Soldier of Fortune Founder Robert K. Brown Passes the Torch to New Publisher After 47 Years

By Robert K. Brown
Soldier of Fortune Magazine — https://www.sofmag.com/soldier-of-fortune-founder-robert-k-brown-passes-the-torch-to-new-publisher-after-47-years/

After 47 adventure-filled years of publishing Soldier of Fortune Magazine, I decided it was time to move on to other long awaited projects, including writing books of the SOF adventures. After having given it considerable thought, I am passing the torch to reporter Susan Katz Keating, who has contributed to SOF and has been a friend to the magazine since the early 1980s.

Susan first connected with SOF years ago, when she took out an ad in the magazine, looking for mercenaries. She can tell the story about how that went. Later, SKK facilitated PEOPLE Magazine to support retired Col. Jack Bailey USAF (Ret.) on a waterborne rescue mission. His was a twofold effort to help the boat people escape from Vietnam, where they were being persecuted, as well as to find out more information about Americans MIA from the Vietnam War. Bailey used a refurbished smuggling ship, the Akuna III. Other SOFers and I went on one of his rescue missions.

Since then, SKK accompanied our team at the Washington, D.C. waterfront involving encounters with foreign rebel leaders, and at gatherings with some of the most fascinating military figures of our day. She can tell those stories herself, about Nick Rowe, Charlie Beckwith, and others. She also can tell stories of intrigue in pre-war Dubrovnik and Sarajevo, and of action in Belfast and South Armagh during the height of the Troubles in Northern Ireland.

Over the years, Susan has written for Soldier of Fortune Magazine, as well as for other military and mainstream publications. In our pages, she wrote about war and warriors. Her article on the Battle of OP Nevada in Afghanistan was one of the last cover stories for the print magazine, and remains one of the most popular stories in the online magazine. Over the years, SKK wrote for SOF about American POWs in Korea, and the rise of China’s Peoples Liberation Army. She also wrote “How to Stage a Soviet Coup,” which was published shortly before Mikhail Gorbachev was pushed out of power in the USSR.

Here is a little more about the person I am passing the torch to.

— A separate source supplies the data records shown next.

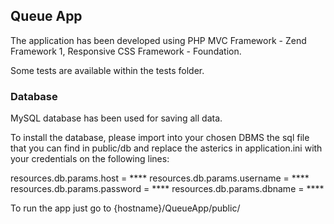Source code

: ## Queue App

The application has been developed using PHP MVC Framework - Zend Framework 1, Responsive CSS Framework - Foundation.

Some tests are available within the tests folder.

### Database

MySQL database has been used for saving all data.

To install the database, please import into your chosen DBMS the sql file that you can find in public/db and replace the asterics in application.ini with your credentials on the following lines:

resources.db.params.host = ****
resources.db.params.username = ****
resources.db.params.password = ****
resources.db.params.dbname = ****


To run the app just go to {hostname}/QueueApp/public/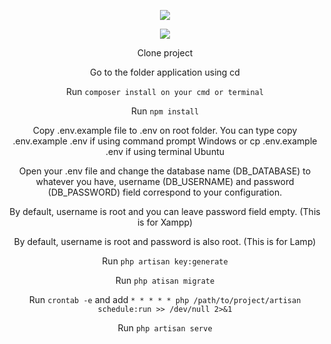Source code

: <p align="center"><img src="https://laravel.com/assets/img/components/logo-laravel.svg"></p>
<p align="center"><img src="https://upload.wikimedia.org/wikipedia/commons/f/f1/Vue.png"></p>


<div align="center">
<p>Clone project</p>
<p>Go to the folder application using cd</p>
<p>Run <code>composer install on your cmd or terminal</code></p>
<p>Run <code>npm install</code></p>
<p>Copy .env.example file to .env on root folder. You can type copy .env.example .env if using command prompt Windows or cp .env.example .env if using terminal Ubuntu</p>
<p>Open your .env file and change the database name (DB_DATABASE) to whatever you have, username (DB_USERNAME) and password (DB_PASSWORD) field correspond to your configuration. </p>
<p>By default, username is root and you can leave password field empty. (This is for Xampp) </p>
<p>By default, username is root and password is also root. (This is for Lamp)</p>
<p>Run <code>php artisan key:generate</code></p>
<p>Run <code>php atisan migrate</code></p>
<p>Run <code>crontab -e</code> and add <code>* * * * * php /path/to/project/artisan schedule:run >> /dev/null 2>&1</code></p>
<p>Run <code>php artisan serve</code></p>
</div>
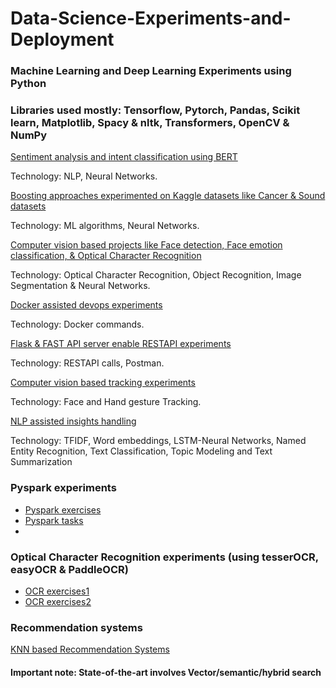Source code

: # Data-Science-Experiments-and-Deployment

### Machine Learning and Deep Learning Experiments using Python 

### Libraries used mostly: Tensorflow, Pytorch, Pandas, Scikit learn, Matplotlib, Spacy & nltk, Transformers, OpenCV & NumPy

[Sentiment analysis and intent classification using BERT](https://github.com/venky88an/Projects-tasks/tree/main/BERT_NLP_tasks)

Technology: NLP, Neural Networks.

[Boosting approaches experimented on Kaggle datasets like Cancer & Sound datasets ](https://github.com/venky88an/Projects-tasks/tree/main/Boosting_approaches)

Technology: ML algorithms, Neural Networks.

[Computer vision based projects like Face detection, Face emotion classification, & Optical Character Recognition](https://github.com/venky88an/Projects-tasks/tree/main/Computer_vision_tasks)

Technology: Optical Character Recognition, Object Recognition, Image Segmentation & Neural Networks.

[Docker assisted devops experiments ](https://github.com/venky88an/Projects-tasks/tree/main/Docker%20experiments)

Technology: Docker commands.

[Flask & FAST API server enable RESTAPI experiments](https://github.com/venky88an/Projects-tasks/tree/main/Flask_integrated_image_classification_model)

Technology: RESTAPI calls, Postman.

[Computer vision based tracking experiments](https://github.com/venky88an/Projects-tasks/tree/main/Media_pipe_experiments)

Technology: Face and Hand gesture Tracking.

[NLP assisted insights handling ](https://github.com/venky88an/Projects-tasks/tree/main/NLP_tasks)

Technology: TFIDF, Word embeddings, LSTM-Neural Networks, Named Entity Recognition, Text Classification, Topic Modeling and Text Summarization

### Pyspark experiments

- [Pyspark exercises](https://github.com/venky88an/Projects-tasks/tree/main/Pyspark_exercises_databricks)
- [Pyspark tasks](https://github.com/venky88an/Projects-tasks/tree/main/Pyspark_tasks)
- 
### Optical Character Recognition experiments (using tesserOCR, easyOCR & PaddleOCR)

- [OCR exercises1](https://github.com/venky88an/Projects-tasks/tree/main/OCR(image_to_text_tasks))
- [OCR exercises2](https://github.com/venky88an/Projects-tasks/tree/main/Optical_character_recognition_tasks)

### Recommendation systems

[KNN based Recommendation Systems ](https://github.com/venky88an/Projects-tasks/tree/main/Recommendation%20systems)

#### Important note: State-of-the-art involves Vector/semantic/hybrid search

Susan Katz Keating is an award winning writer and investigative journalist specializing in war, terrorism, and international security. She is Chief National Security Correspondent and assistant managing editor for Just the News, and previously was Senior Editor for national security and foreign affairs at the Washington Examiner. As a longtime military correspondent for PEOPLE magazine, she has broken stories there and in TIME on the U.S. military and domestic terrorism.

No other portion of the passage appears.